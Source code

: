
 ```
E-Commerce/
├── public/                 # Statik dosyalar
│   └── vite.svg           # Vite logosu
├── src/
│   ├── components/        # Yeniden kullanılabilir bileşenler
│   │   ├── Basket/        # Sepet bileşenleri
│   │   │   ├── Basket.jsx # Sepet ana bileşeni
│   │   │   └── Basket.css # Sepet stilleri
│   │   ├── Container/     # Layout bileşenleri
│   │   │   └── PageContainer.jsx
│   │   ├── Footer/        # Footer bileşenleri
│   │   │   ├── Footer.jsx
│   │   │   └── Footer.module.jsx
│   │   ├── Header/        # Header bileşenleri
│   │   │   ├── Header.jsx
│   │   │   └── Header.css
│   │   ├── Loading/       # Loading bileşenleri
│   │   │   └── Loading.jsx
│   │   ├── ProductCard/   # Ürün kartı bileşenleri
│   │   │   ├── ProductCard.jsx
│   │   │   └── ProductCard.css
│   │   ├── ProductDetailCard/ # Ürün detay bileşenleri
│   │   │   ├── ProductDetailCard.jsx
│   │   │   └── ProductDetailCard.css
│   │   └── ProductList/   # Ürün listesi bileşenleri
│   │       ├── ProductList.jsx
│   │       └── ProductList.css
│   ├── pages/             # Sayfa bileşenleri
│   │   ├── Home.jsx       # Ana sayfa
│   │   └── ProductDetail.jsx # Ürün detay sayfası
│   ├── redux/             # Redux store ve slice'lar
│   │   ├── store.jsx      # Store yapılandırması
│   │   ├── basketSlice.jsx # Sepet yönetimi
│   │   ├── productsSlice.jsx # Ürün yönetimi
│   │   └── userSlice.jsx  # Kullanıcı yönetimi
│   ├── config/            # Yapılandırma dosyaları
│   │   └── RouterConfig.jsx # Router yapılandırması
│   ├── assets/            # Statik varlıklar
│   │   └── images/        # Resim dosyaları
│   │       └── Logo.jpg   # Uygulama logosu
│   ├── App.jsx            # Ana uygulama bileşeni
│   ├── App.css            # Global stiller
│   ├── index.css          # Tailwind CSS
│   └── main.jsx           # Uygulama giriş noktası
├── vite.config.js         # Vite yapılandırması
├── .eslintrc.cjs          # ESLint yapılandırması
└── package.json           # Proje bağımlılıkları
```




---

> Exercise aim
Looking through the data above, copy out each line in which the string "ProductCard" occurs.

> Answer to this task
│   │   ├── ProductCard/   # Ürün kartı bileşenleri
│   │   │   ├── ProductCard.jsx
│   │   │   └── ProductCard.css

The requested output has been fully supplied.